Last but definitely not least there are no checksums on database pages. There are checksums on journal writes. Page checksums are extremely important and have helped identify bad storage devices on many occasions. I prefer not to support a database running at scale without them.

Sunday, February 23, 2014

Use case?

It is time for a new blog. I still work on small data (OLTP) but my focus is not limited to MySQL. Fortunately the product is in great shape thanks to investment by Oracle/MySQL, SkySQL/MariaDB and Percona. The MySQL teams at Facebook are also doing amazing work and some of that will be described at the MySQL UC.

I don't think that semi-sync replication was sufficiently appreciated. Perhaps it was misunderstood but I might be biased because my team at Google did the first implementation of it. Rather than dwell on the past lets focus on the future with enhanced semi-sync. I think this provides the semantics that people hoped to get from semi-sync and will be a huge feature beyond the already big deal that fast & automated failover will become courtesy of global transaction IDs and semi-sync replication.

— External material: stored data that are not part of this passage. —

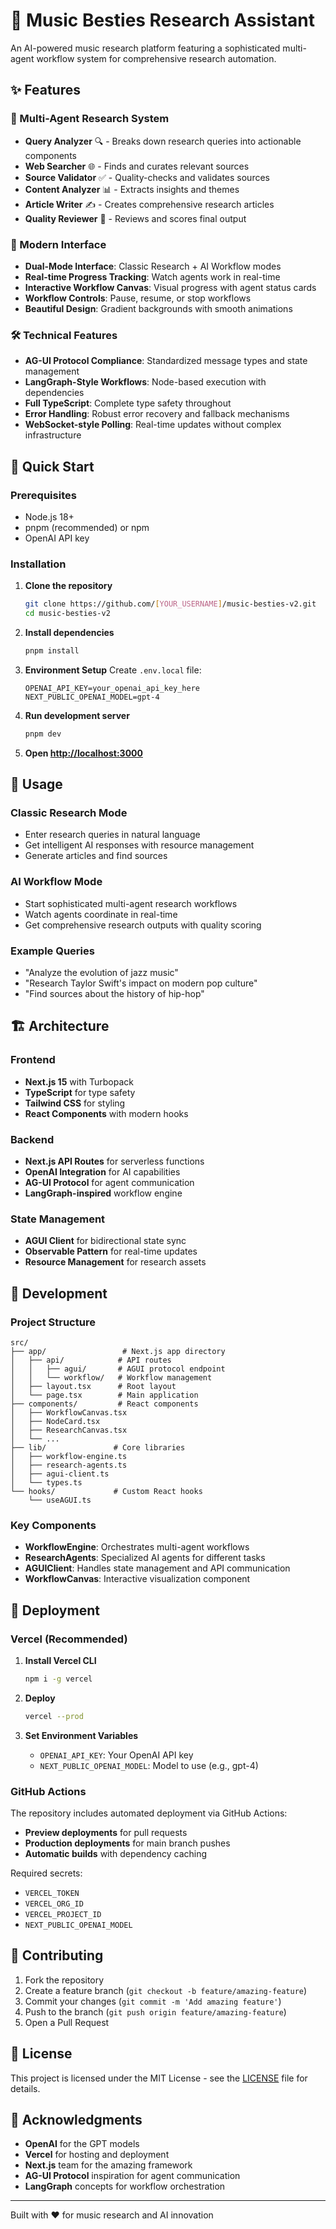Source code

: # 🎵 Music Besties Research Assistant

An AI-powered music research platform featuring a sophisticated multi-agent workflow system for comprehensive research automation.

## ✨ Features

### 🤖 Multi-Agent Research System
- **Query Analyzer** 🔍 - Breaks down research queries into actionable components
- **Web Searcher** 🌐 - Finds and curates relevant sources
- **Source Validator** ✅ - Quality-checks and validates sources  
- **Content Analyzer** 📊 - Extracts insights and themes
- **Article Writer** ✍️ - Creates comprehensive research articles
- **Quality Reviewer** 🎯 - Reviews and scores final output

### 🎨 Modern Interface
- **Dual-Mode Interface**: Classic Research + AI Workflow modes
- **Real-time Progress Tracking**: Watch agents work in real-time
- **Interactive Workflow Canvas**: Visual progress with agent status cards
- **Workflow Controls**: Pause, resume, or stop workflows
- **Beautiful Design**: Gradient backgrounds with smooth animations

### 🛠️ Technical Features
- **AG-UI Protocol Compliance**: Standardized message types and state management
- **LangGraph-Style Workflows**: Node-based execution with dependencies
- **Full TypeScript**: Complete type safety throughout
- **Error Handling**: Robust error recovery and fallback mechanisms
- **WebSocket-style Polling**: Real-time updates without complex infrastructure

## 🚀 Quick Start

### Prerequisites
- Node.js 18+ 
- pnpm (recommended) or npm
- OpenAI API key

### Installation

1. **Clone the repository**
   ```bash
   git clone https://github.com/[YOUR_USERNAME]/music-besties-v2.git
   cd music-besties-v2
   ```

2. **Install dependencies**
   ```bash
   pnpm install
   ```

3. **Environment Setup**
   Create `.env.local` file:
   ```env
   OPENAI_API_KEY=your_openai_api_key_here
   NEXT_PUBLIC_OPENAI_MODEL=gpt-4
   ```

4. **Run development server**
   ```bash
   pnpm dev
   ```

5. **Open [http://localhost:3000](http://localhost:3000)**

## 📖 Usage

### Classic Research Mode
- Enter research queries in natural language
- Get intelligent AI responses with resource management
- Generate articles and find sources

### AI Workflow Mode  
- Start sophisticated multi-agent research workflows
- Watch agents coordinate in real-time
- Get comprehensive research outputs with quality scoring

### Example Queries
- "Analyze the evolution of jazz music"
- "Research Taylor Swift's impact on modern pop culture"
- "Find sources about the history of hip-hop"

## 🏗️ Architecture

### Frontend
- **Next.js 15** with Turbopack
- **TypeScript** for type safety
- **Tailwind CSS** for styling
- **React Components** with modern hooks

### Backend
- **Next.js API Routes** for serverless functions
- **OpenAI Integration** for AI capabilities
- **AG-UI Protocol** for agent communication
- **LangGraph-inspired** workflow engine

### State Management
- **AGUI Client** for bidirectional state sync
- **Observable Pattern** for real-time updates
- **Resource Management** for research assets

## 🔧 Development

### Project Structure
```
src/
├── app/                 # Next.js app directory
│   ├── api/            # API routes
│   │   ├── agui/       # AGUI protocol endpoint
│   │   └── workflow/   # Workflow management
│   ├── layout.tsx      # Root layout
│   └── page.tsx        # Main application
├── components/         # React components
│   ├── WorkflowCanvas.tsx
│   ├── NodeCard.tsx
│   ├── ResearchCanvas.tsx
│   └── ...
├── lib/               # Core libraries
│   ├── workflow-engine.ts
│   ├── research-agents.ts
│   ├── agui-client.ts
│   └── types.ts
└── hooks/             # Custom React hooks
    └── useAGUI.ts
```

### Key Components

- **WorkflowEngine**: Orchestrates multi-agent workflows
- **ResearchAgents**: Specialized AI agents for different tasks
- **AGUIClient**: Handles state management and API communication
- **WorkflowCanvas**: Interactive visualization component

## 🚀 Deployment

### Vercel (Recommended)

1. **Install Vercel CLI**
   ```bash
   npm i -g vercel
   ```

2. **Deploy**
   ```bash
   vercel --prod
   ```

3. **Set Environment Variables**
   - `OPENAI_API_KEY`: Your OpenAI API key
   - `NEXT_PUBLIC_OPENAI_MODEL`: Model to use (e.g., gpt-4)

### GitHub Actions

The repository includes automated deployment via GitHub Actions:

- **Preview deployments** for pull requests
- **Production deployments** for main branch pushes
- **Automatic builds** with dependency caching

Required secrets:
- `VERCEL_TOKEN`
- `VERCEL_ORG_ID` 
- `VERCEL_PROJECT_ID`
- `NEXT_PUBLIC_OPENAI_MODEL`

## 🤝 Contributing

1. Fork the repository
2. Create a feature branch (`git checkout -b feature/amazing-feature`)
3. Commit your changes (`git commit -m 'Add amazing feature'`)
4. Push to the branch (`git push origin feature/amazing-feature`)
5. Open a Pull Request

## 📝 License

This project is licensed under the MIT License - see the [LICENSE](LICENSE) file for details.

## 🙏 Acknowledgments

- **OpenAI** for the GPT models
- **Vercel** for hosting and deployment
- **Next.js** team for the amazing framework
- **AG-UI Protocol** inspiration for agent communication
- **LangGraph** concepts for workflow orchestration

---

Built with ❤️ for music research and AI innovation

So we will get faster & automated failover in 2014 and might get a solution that makes the binlog 2-safe without much complexity and with very low latency. But is that enough? I think we need better support for dynamic schemas (see documents in MongoDB) and Postgres might need the same. By this I mean that a table should support the use of columns that are not declared in the schema. And then we need to support indexes on those columns. As a bonus it would be nice to avoid repeating dynamic column names in every row when stored on disk because use really short column names isn't a desirable best practice for long-lived applications with many developers. MariaDB has some support for dynamic columns and the feature continues to get better in MariaDB v10. I don't know whether there are plans for indexing.

The other feature is support for auto-sharding. This is a much simpler problem to solve for a document data model than for a relational model where there are multiple tables with PK-FK constraints.

The standard response when making feature requests is to explain the use case and that is sometimes followed up with an expression of doubt enough customers want this feature. I have memories from my time at BigDBMS company when product managers would repeat that BigDBMS wasn't losing customers to product X or BigDBMS customers weren't asking for features provided by product X. The implication was that new features in product X weren't compelling. This ignored the real problem -- customers who needed the features in product X were never becoming customers of BigDBMS and the new license revenue growth rate might have made that clear.

I think we are in a similar situation with MySQL. Customers who want some support for sharding and documents are using other products. I think we can make MySQL competitive for this market and leverage some of the awesome features that are much better in MySQL than elsewhere like InnoDB, TokuDB, monitoring, support and a lot of expertise.